§ **WHAT YOU SHOULD DO**: Find every line in the records below that contains the word "работы", and copy each such line.

§ **DATASET**:

************

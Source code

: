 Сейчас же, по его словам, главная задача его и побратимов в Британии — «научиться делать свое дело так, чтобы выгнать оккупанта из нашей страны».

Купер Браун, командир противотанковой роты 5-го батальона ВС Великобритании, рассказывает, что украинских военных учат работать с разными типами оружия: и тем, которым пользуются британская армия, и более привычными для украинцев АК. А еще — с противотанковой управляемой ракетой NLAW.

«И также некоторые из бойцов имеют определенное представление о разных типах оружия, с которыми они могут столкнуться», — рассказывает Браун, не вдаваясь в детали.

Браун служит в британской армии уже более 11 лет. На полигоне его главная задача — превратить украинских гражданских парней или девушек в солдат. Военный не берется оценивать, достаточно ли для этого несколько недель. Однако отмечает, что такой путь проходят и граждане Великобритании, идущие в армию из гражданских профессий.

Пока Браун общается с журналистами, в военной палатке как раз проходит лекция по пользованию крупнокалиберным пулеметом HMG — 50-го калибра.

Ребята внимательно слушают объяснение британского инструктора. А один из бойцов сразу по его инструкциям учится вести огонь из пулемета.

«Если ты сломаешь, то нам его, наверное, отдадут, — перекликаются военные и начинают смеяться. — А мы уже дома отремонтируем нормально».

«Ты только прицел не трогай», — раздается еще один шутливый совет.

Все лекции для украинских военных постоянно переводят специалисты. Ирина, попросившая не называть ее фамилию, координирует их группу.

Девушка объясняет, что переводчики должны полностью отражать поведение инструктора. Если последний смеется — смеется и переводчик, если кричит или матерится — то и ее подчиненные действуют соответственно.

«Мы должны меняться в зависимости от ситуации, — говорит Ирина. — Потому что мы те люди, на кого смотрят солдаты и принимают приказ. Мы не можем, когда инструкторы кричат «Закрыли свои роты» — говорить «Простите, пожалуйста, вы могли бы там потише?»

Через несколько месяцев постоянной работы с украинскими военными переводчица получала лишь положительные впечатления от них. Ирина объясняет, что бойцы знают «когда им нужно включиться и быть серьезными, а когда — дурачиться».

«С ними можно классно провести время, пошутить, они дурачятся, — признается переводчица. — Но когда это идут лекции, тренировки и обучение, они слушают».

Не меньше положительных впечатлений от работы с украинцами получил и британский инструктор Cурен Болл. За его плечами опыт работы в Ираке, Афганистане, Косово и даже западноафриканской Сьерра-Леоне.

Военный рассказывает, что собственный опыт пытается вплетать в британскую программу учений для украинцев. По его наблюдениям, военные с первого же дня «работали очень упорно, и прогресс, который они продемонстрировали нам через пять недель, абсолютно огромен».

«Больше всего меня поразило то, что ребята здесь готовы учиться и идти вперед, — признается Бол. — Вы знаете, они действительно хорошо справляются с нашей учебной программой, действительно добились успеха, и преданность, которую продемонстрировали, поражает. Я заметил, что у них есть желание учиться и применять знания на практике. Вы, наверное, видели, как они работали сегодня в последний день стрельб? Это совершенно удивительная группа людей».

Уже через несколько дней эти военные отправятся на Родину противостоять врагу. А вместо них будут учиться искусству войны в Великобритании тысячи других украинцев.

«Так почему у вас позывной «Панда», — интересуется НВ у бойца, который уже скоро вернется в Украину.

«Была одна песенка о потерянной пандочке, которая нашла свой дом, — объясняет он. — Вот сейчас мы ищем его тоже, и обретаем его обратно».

************

§ **COMPLETED TASK**:
Через несколько месяцев постоянной работы с украинскими военными переводчица получала лишь положительные впечатления от них. Ирина объясняет, что бойцы знают «когда им нужно включиться и быть серьезными, а когда — дурачиться».
Не меньше положительных впечатлений от работы с украинцами получил и британский инструктор Cурен Болл. За его плечами опыт работы в Ираке, Афганистане, Косово и даже западноафриканской Сьерра-Леоне.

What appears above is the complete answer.